Minister of Community Services Richard Mostyn has issued the following statement:
“Today, I am pleased to announce that last week’s interagency territorial exercise Operation NANOOK-TATIGIIT was a resounding success.
“The state of the Yukon’s emergency preparedness has been the most asked question I have faced in my travels since the fires and floods swept across the North and Canada this summer.
“Operation NANOOK-TATIGIIT is an exercise run by the Canadian Armed Forces and it is designed to test and enhance emergency preparedness in the territories – specifically what so many Yukoners have asked for.
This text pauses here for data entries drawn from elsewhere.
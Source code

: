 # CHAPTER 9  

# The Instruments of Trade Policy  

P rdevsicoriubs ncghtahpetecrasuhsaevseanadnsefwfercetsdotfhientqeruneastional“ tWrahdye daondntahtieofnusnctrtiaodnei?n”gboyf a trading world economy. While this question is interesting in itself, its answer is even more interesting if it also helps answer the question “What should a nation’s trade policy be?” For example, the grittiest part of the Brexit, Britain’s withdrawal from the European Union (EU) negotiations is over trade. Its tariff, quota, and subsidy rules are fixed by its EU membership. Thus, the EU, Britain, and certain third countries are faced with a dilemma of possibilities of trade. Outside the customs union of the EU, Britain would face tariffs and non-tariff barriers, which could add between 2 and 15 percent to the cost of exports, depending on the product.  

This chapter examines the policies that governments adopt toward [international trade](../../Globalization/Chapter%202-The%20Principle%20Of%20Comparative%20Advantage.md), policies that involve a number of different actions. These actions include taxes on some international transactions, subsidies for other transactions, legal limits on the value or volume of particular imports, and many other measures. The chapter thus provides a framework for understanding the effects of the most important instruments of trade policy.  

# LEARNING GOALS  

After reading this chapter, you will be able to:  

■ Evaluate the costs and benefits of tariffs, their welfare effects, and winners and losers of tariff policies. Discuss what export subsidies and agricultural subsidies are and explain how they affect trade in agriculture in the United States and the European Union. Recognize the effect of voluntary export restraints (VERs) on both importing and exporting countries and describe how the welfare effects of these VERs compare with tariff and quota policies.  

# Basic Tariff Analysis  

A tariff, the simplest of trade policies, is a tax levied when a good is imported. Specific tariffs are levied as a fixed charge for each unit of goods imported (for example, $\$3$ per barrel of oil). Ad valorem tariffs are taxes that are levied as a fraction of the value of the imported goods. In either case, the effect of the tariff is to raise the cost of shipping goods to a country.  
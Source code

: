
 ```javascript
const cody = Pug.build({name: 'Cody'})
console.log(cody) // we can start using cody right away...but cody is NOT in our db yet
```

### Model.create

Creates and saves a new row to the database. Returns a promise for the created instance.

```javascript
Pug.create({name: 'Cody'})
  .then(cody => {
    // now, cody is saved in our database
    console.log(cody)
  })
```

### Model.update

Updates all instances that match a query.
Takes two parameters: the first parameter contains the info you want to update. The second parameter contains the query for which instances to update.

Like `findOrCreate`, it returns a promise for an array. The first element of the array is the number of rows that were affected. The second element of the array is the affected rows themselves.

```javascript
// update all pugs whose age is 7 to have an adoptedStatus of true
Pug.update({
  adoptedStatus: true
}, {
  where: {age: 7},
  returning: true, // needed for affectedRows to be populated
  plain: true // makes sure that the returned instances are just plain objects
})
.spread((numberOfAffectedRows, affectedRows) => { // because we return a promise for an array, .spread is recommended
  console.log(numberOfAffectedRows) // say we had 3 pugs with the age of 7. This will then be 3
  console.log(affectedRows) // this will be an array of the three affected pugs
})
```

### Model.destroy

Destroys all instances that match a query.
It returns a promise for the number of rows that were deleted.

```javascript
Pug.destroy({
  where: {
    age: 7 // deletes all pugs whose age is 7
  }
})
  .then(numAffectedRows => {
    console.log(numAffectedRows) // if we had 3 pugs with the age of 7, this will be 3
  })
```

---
“In Whitehorse, staff from several municipalities and First Nations, the Yukon government, electrical and telecom utilities and the Canadian Armed Forces tested our communication and power systems and challenged our ability to work together during an emergency response.
“I want Yukoners to know the exercise was not seamless, neat or tidy. Participants exposed problems issues in our systems, staffing, facilities and cross-agency co-ordination that will now be addressed and improved. In that, the exercise was absolutely a resounding success.
“Identifying these things, confronting and recognizing problems is precisely why we hold them. These exercises are critical learning tools.
"They allow the territory, city, utilities and Canadian Armed Forces to test our systems and staff and improve emergency preparedness and co-ordination amongst all levels of government when lives, homes and infrastructure are not at immediate risk.
“This year, we simulated a winter ice storm that caused widespread highway closures and power outages across the Southern Lakes.
“The participants worked together to clear roads, tackle telecommunications outages, establish warming centres, keep Yukoners informed and respond to related incidents, including several major structure fires.
“Behind the scenes, this involves a lot of work on procurement, delivery, coordination and communications – all while running on backup power and satellite internet.
“Our government also practised the process of officially requesting federal assistance.
“I attended a debrief on Friday. I saw firsthand that this exercise had built relationships that will improve co-ordination and planning with our partner agencies and governments well ahead of an actual emergency. I heard candour and honest talk about gaps that emerged and how we are going to close them across all agencies.
“From opening warming shelters for evacuees to operating critical infrastructure and keeping critical generators supplied with adequate fuel during a crisis, there were plenty of lessons learned.
“Participants included the City of Whitehorse, the Village of Carmacks and Little Salmon Carmacks First Nation; utilities like ATCO Electric, Yukon Energy and NorthwesTel; response agencies, including the RCMP; volunteer associations like the Yukon Amateur Radio Association; and private sector partners including fuel suppliers, local hotels, trucking companies and department stores.
“We will use what we learned to improve our procedures, so we can better respond when Yukoners’ lives are at risk.
“Yukoners have wanted to know since the summer if we are planning for future emergencies.
“Today, I want them to hear from me, clearly, that our governments and agencies, utilities, businesses and civilian volunteers are absolutely working together to improve our ability to respond to an emergency on their behalf. Of course, there is more to do. There always is. And citizens have a responsibility too.
“We all have a responsibility to prepare for an emergency. This won’t be the last time I remind Yukoners that emergency preparedness begins at home.
“As we head into winter, update your emergency plan and emergency kit. That should include warm clothing, a crank radio and enough food and water for your whole family for three days.
“If you can weather the first few days of an emergency at home or with friends, it helps responders focus on keeping critical infrastructure running.
“Once again, thank you to the Canadian Armed Forces for running this exercise and to all the participants for enhancing the Yukon’s emergency preparedness.”